Taking the final steps to halve child poverty by 2010 is far more affordable than the bailouts for failed financial institutions and will deliver so much more in return by safeguarding the health of our children, the quality of their education and the joy of their play. We therefore add our voices to the 110 MPs and thousands of campaigners who have called on the chancellor for action in the budget to "Keep the Promise" on child poverty.
Rev Dr Martyn Atkins General secretary, Methodist Conference
This letter, which of course follows the letter from 110 MPs which appeared in the Observer a couple of weeks ago, much along the same lines and organised by yours truly, contrasts neatly with a letter in the Guardian earlier this week from Compass and some others.
We write to highlight personal tax avoidance by some of the wealthiest in our country, and to urge the chancellor to take action to close in on personal tax avoidance in the budget. Over 15 times as much is lost through tax avoidance at the top than to benefit fraud at the bottom. If those at the top choose not to pay their fair share, it has grave consequences for everyone. It robs our society of the funds that could end child poverty, or the money needed to increase welfare benefits and help alleviate the conditions which drive the most vulnerable to commit things such as benefit fraud in the first place.
We call on the chancellor to close in on tax avoidance, close in on tax loopholes and deliver greater tax justice. Measures could include: abolishing the domicile rule; abolishing tax havens; taxing investment income equally to income earned through labour; introducing a new wealth tax for all those earning over £250,000; introducing a new tax on bonuses; adopting a general anti-avoidance rule; removing secrecy from all British-controlled tax havens and increasing the number of tax inspectors to allow more thorough investigation.

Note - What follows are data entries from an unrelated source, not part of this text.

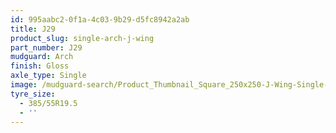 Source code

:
 ```yaml
---
id: 995aabc2-0f1a-4c03-9b29-d5fc8942a2ab
title: J29
product_slug: single-arch-j-wing
part_number: J29
mudguard: Arch
finish: Gloss
axle_type: Single
image: /mudguard-search/Product_Thumbnail_Square_250x250-J-Wing-Single-Arch.jpg
tyre_size:
  - 385/55R19.5
  - ''
---
```

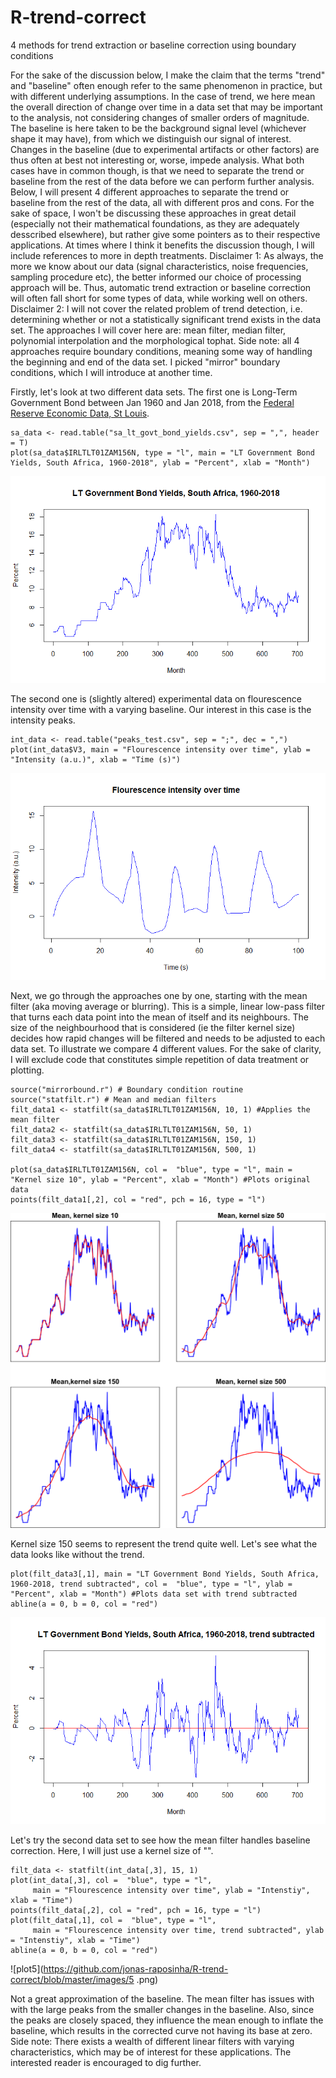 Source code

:# R-trend-correct
4 methods for trend extraction or baseline correction using boundary conditions

For the sake of the discussion below, I make the claim that the terms "trend" and "baseline" often enough refer to the same phenomenon in practice, but with different underlying assumptions.
In the case of trend, we here mean the overall direction of change over time in a data set that may be important to the analysis, not considering changes of smaller orders of magnitude.
The baseline is here taken to be the background signal level (whichever shape it may have), from which we distinguish our signal of interest. Changes in the baseline (due to experimental artifacts or other factors) are thus often at best not interesting or, worse, impede analysis.
What both cases have in common though, is that we need to separate the trend or baseline from the rest of the data before we can perform further analysis. Below, I will present 4 different approaches to separate the trend or baseline from the rest of the data, all with different pros and cons. For the sake of space, I won't be discussing these approaches in great detail (especially not their mathematical foundations, as they are adequately desscribed elsewhere), but rather give some pointers as to their respective applications. At times where I think it benefits the discussion though, I will include references to more in depth treatments.
Disclaimer 1: As always, the more we know about our data (signal characteristics, noise frequencies, sampling procedure etc), the better informed our choice of processing approach will be. Thus, automatic trend extraction or baseline correction will often fall short for some types of data, while working well on others.
Disclaimer 2: I will not cover the related problem of trend detection, i.e. determining whether or not a statistically significant trend exists in the data set.
The approaches I will cover here are: mean filter, median filter, polynomial interpolation and the morphological tophat.
Side note: all 4 approaches require boundary conditions, meaning some way of handling the beginning and end of the data set. I picked "mirror" boundary conditions, which I will introduce at another time.

Firstly, let's look at two different data sets. The first one is Long-Term Government Bond between Jan 1960 and Jan 2018, from the [Federal Reserve Economic Data, St Louis](https://fred.stlouisfed.org/).

```
sa_data <- read.table("sa_lt_govt_bond_yields.csv", sep = ",", header = T)
plot(sa_data$IRLTLT01ZAM156N, type = "l", main = "LT Government Bond Yields, South Africa, 1960-2018", ylab = "Percent", xlab = "Month")
```

![plot1](https://github.com/jonas-raposinha/R-trend-correct/blob/master/images/1.png)

The second one is (slightly altered) experimental data on flourescence intensity over time with a varying baseline. Our interest in this case is the intensity peaks.
```
int_data <- read.table("peaks_test.csv", sep = ";", dec = ",")
plot(int_data$V3, main = "Flourescence intensity over time", ylab = "Intensity (a.u.)", xlab = "Time (s)")
```

![plot2](https://github.com/jonas-raposinha/R-trend-correct/blob/master/images/2.png)

Next, we go through the approaches one by one, starting with the mean filter (aka moving average or blurring). This is a simple, linear low-pass filter that turns each data point into the mean of itself and its neighbours. The size of the neighbourhood that is considered (ie the filter kernel size) decides how rapid changes will be filtered and needs to be adjusted to each data set. To illustrate we compare 4 different values. For the sake of clarity, I will exclude code that constitutes simple repetition of data treatment or plotting.

```
source("mirrorbound.r") # Boundary condition routine
source("statfilt.r") # Mean and median filters
filt_data1 <- statfilt(sa_data$IRLTLT01ZAM156N, 10, 1) #Applies the mean filter
filt_data2 <- statfilt(sa_data$IRLTLT01ZAM156N, 50, 1) 
filt_data3 <- statfilt(sa_data$IRLTLT01ZAM156N, 150, 1) 
filt_data4 <- statfilt(sa_data$IRLTLT01ZAM156N, 500, 1)

plot(sa_data$IRLTLT01ZAM156N, col =  "blue", type = "l", main = "Kernel size 10", ylab = "Percent", xlab = "Month") #Plots original data
points(filt_data1[,2], col = "red", pch = 16, type = "l")
```

![plot3](https://github.com/jonas-raposinha/R-trend-correct/blob/master/images/3.png)

Kernel size 150 seems to represent the trend quite well. Let's see what the data looks like without the trend.

```
plot(filt_data3[,1], main = "LT Government Bond Yields, South Africa, 1960-2018, trend subtracted", col =  "blue", type = "l", ylab = "Percent", xlab = "Month") #Plots data set with trend subtracted
abline(a = 0, b = 0, col = "red")
```

![plot4](https://github.com/jonas-raposinha/R-trend-correct/blob/master/images/4.png)

Let's try the second data set to see how the mean filter handles baseline correction. Here, I will just use a kernel size of "".

```
filt_data <- statfilt(int_data[,3], 15, 1) 
plot(int_data[,3], col =  "blue", type = "l",
     main = "Flourescence intensity over time", ylab = "Intenstiy", xlab = "Time")
points(filt_data[,2], col = "red", pch = 16, type = "l") 
plot(filt_data[,1], col =  "blue", type = "l",
     main = "Flourescence intensity over time, trend subtracted", ylab = "Intenstiy", xlab = "Time")
abline(a = 0, b = 0, col = "red")
```
![plot5](https://github.com/jonas-raposinha/R-trend-correct/blob/master/images/5 .png)

Not a great approximation of the baseline. The mean filter has issues with with the large peaks from the smaller changes in the baseline. Also, since the peaks are closely spaced, they influence the mean enough to inflate the baseline, which results in the corrected curve not having its base at zero. 
Side note: There exists a wealth of different linear filters with varying characteristics, which may be of interest for these applications. The interested reader is encouraged to dig further.
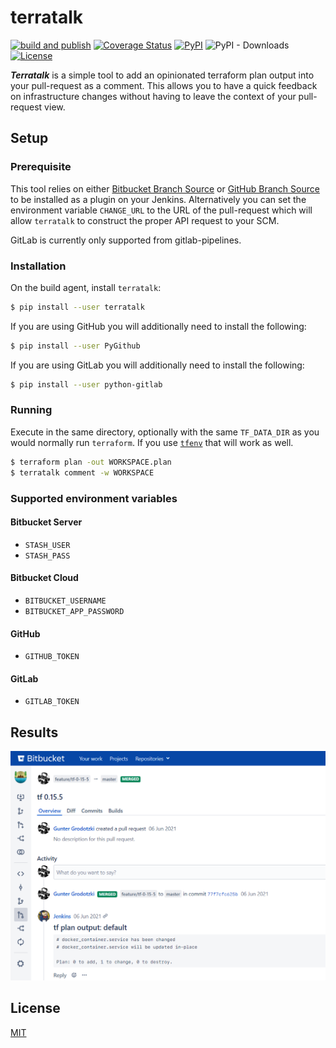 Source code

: # terratalk

[![build and publish](https://github.com/lifeofguenter/terratalk/actions/workflows/build-and-publish.yml/badge.svg)](https://github.com/lifeofguenter/terratalk/actions/workflows/build-and-publish.yml)
[![Coverage Status](https://coveralls.io/repos/github/lifeofguenter/terratalk/badge.svg)](https://coveralls.io/github/lifeofguenter/terratalk)
[![PyPI](https://img.shields.io/pypi/v/terratalk.svg)](https://pypi.org/project/terratalk/)
![PyPI - Downloads](https://img.shields.io/pypi/dm/terratalk)
[![License](https://img.shields.io/github/license/lifeofguenter/terratalk.svg)](LICENSE)

**_Terratalk_** is a simple tool to add an opinionated terraform plan output
into your pull-request as a comment. This allows you to have a quick feedback on
infrastructure changes without having to leave the context of your pull-request
view.

## Setup

### Prerequisite

This tool relies on either
[Bitbucket Branch Source](https://plugins.jenkins.io/cloudbees-bitbucket-branch-source/)
or [GitHub Branch Source](https://plugins.jenkins.io/github-branch-source/) to
be installed as a plugin on your Jenkins. Alternatively you can set the
environment variable `CHANGE_URL` to the URL of the pull-request which will
allow `terratalk` to construct the proper API request to your SCM.

GitLab is currently only supported from gitlab-pipelines.

### Installation

On the build agent, install `terratalk`:

```bash
$ pip install --user terratalk
```

If you are using GitHub you will additionally need to install the following:

```bash
$ pip install --user PyGithub
```

If you are using GitLab you will additionally need to install the following:

```bash
$ pip install --user python-gitlab
```

### Running

Execute in the same directory, optionally with the same `TF_DATA_DIR` as you
would normally run `terraform`. If you use
[`tfenv`](https://github.com/tfutils/tfenv) that will work as well.

```bash
$ terraform plan -out WORKSPACE.plan
$ terratalk comment -w WORKSPACE
```

### Supported environment variables

#### Bitbucket Server

* `STASH_USER`
* `STASH_PASS`

#### Bitbucket Cloud

* `BITBUCKET_USERNAME`
* `BITBUCKET_APP_PASSWORD`

#### GitHub

* `GITHUB_TOKEN`

#### GitLab

* `GITLAB_TOKEN`

## Results

![terratalk on Bitbucket Server](https://raw.githubusercontent.com/lifeofguenter/terratalk/main/docs/images/terratalk-on-bitbucket-server.png "terratalk on Bitbucket Server")

## License

[MIT](LICENSE)
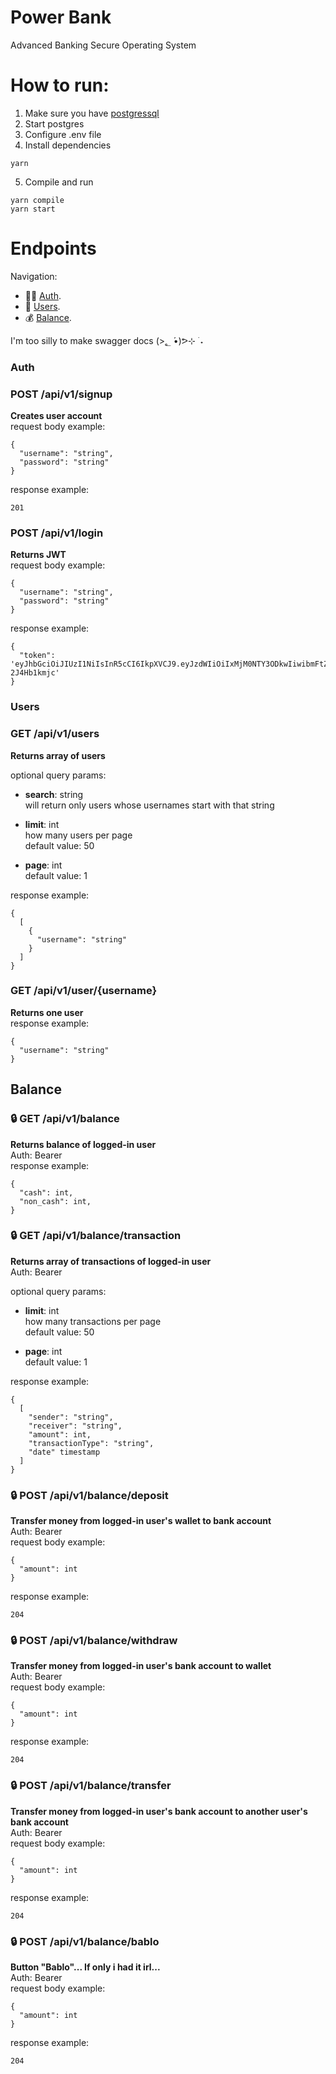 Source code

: # Power Bank
Advanced Banking Secure Operating System
  
# How to run:

1. Make sure you have [postgressql](https://www.postgresql.org/download)  
2. Start postgres
3. Configure .env file  
4. Install dependencies
```
yarn 
```
5. Compile and run
```
yarn compile
yarn start
```

# Endpoints
Navigation:  
- :policewoman: [Auth](#auth). 
- :woman: [Users](#users).
- :moneybag: [Balance](#balance).
   
I'm too silly to make swagger docs (>؂ •́)ᕗ⊹ ࣪ ˖

### Auth 
### POST /api/v1/signup
**Creates user account**  
request body example:
```
{
  "username": "string",
  "password": "string"
}
```
response example:
```
201
```

### POST /api/v1/login
**Returns JWT**  
request body example:
```
{
  "username": "string",
  "password": "string"
}
```
response example:
```
{
  "token": 'eyJhbGciOiJIUzI1NiIsInR5cCI6IkpXVCJ9.eyJzdWIiOiIxMjM0NTY3ODkwIiwibmFtZSI6Im1hZG9rYSIsImlhdCI6MTUxNjIzOTAyMn0.JjCjhHC4sZBVpcFUUtT5PVHXQQtIv1AC-2J4Hb1kmjc'
}
```
### Users
### GET /api/v1/users
**Returns array of users**   
  
optional query params:   
  - **search**: string    
      will return only users whose usernames start with that string
      
  - **limit**: int  
      how many users per page   
      default value: 50
        
  - **page**: int   
      default value: 1 
    
response example:  
```
{
  [
    {
      "username": "string"
    }
  ]
}
```

### GET /api/v1/user/{username}
**Returns one user**  
response example:  
```
{
  "username": "string"
}
```

## Balance 
### :lock: GET /api/v1/balance  
**Returns balance of logged-in user**  
Auth: Bearer  
response example:  
```
{
  "cash": int,
  "non_cash": int,
}
```

### :lock: GET /api/v1/balance/transaction
**Returns array of transactions of logged-in user**  
Auth: Bearer  
   
optional query params:   
  - **limit**: int  
      how many transactions per page  
      default value: 50
        
  - **page**: int    
      default value: 1
    
response example:  
```
{
  [
    "sender": "string",
    "receiver": "string",
    "amount": int,
    "transactionType": "string",
    "date" timestamp
  ]
}
```

### :lock: POST /api/v1/balance/deposit 
**Transfer money from logged-in user's wallet to bank account**  
Auth: Bearer  
request body example:  
```
{
  "amount": int
}
```
response example:  
```
204
```

### :lock: POST /api/v1/balance/withdraw 
**Transfer money from logged-in user's bank account to wallet**  
Auth: Bearer  
request body example:  
```
{
  "amount": int
}
```
response example:  
```
204
```

### :lock: POST /api/v1/balance/transfer 
**Transfer money from logged-in user's bank account to another user's bank account**  
Auth: Bearer  
request body example: 
```
{
  "amount": int
}
```
response example:  
```
204
```

### :lock: POST /api/v1/balance/bablo 
**Button "Bablo"... If only i had it irl...**  
Auth: Bearer  
request body example: 
```
{
  "amount": int
}
```
response example:  
```
204
``` 
    




  
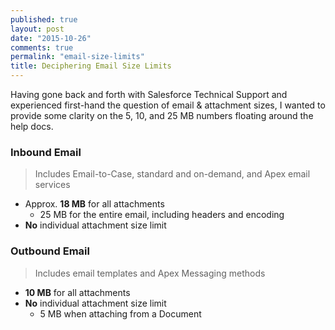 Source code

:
 ```yaml
---
published: true
layout: post
date: "2015-10-26"
comments: true
permalink: "email-size-limits"
title: Deciphering Email Size Limits
---
```







Having gone back and forth with Salesforce Technical Support and experienced first-hand the question of email & attachment sizes, I wanted to provide some clarity on the 5, 10, and 25 MB numbers floating around the help docs. 

### Inbound Email
> Includes Email-to-Case, standard and on-demand, and Apex email services

- Approx. **18 MB** for all attachments
  * 25 MB for the entire email, including headers and encoding
- **No** individual attachment size limit

### Outbound Email
> Includes email templates and Apex Messaging methods

- **10 MB** for all attachments
- **No** individual attachment size limit
  * 5 MB when attaching from a Document
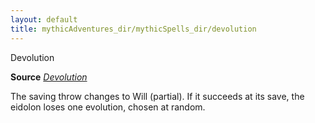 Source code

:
 ```yaml
---
layout: default
title: mythicAdventures_dir/mythicSpells_dir/devolution
---
```

Devolution

**Source** [_Devolution_](../../advanced_dir/spells_dir/devolution#_devolution)

The saving throw changes to Will (partial). If it succeeds at its save, the eidolon loses one evolution, chosen at random.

It is time to close in on tax avoiders, recoup public money and ensure everyone in society pays their fair share - we urge the government to act.
I entirely endorse where Compass is coming from, in spirit if not down to the very last detail, (some of which is more deliverable than others) but I think it's a shame that they don't give equal emphasis to how the money would be spent. Their campaign is for 'Tax Justice', and yes, of course rich people shouldn't be able to avoid paying tax altogether by exploiting tax loopholes or tax havens, although a passing acknowledgement of just how much Gordon Brown has already done to close the former would have been appreciated.
But to isolate the issue thus, with only a passing reference to child poverty and welfare benefits, and running polls on 'taxing the wealthy' runs the risk of creating the impression that this is more about a desire to 'tax the rich till the pips squeak' than it is about ensuring we have sufficient funds in the public purse to meet social objectives.
I'd also question whether it was judicious to mention increasing welfare benefits in such a letter; I know why it was done, to juxtapose benefit fraud and tax avoidance, but again there's a risk that the suggestion is that the rich should be taxed simply to pay other people to do nothing. It would have been better to focus on childcare/ nursery provision, extended schools, tax credits, skills training - all elements in helping people move from welfare into work.
Whenever we make the case for increased taxation, which is what Compass is doing, even if it's just increased taxes for a relatively small proportion of the population, we have to justify not just why it would be 'equitable' to take the money, but also why we need it and how we think it should be spent. Yes, Compass are right to say about tax avoidance that 'it's not fair', but child poverty isn't fair either, and I wish the left of the Labour Party would throw their weight behind the End Child Poverty campaign in the same way that so many others across the political spectrum have done.
*The first of what may become a regular feature.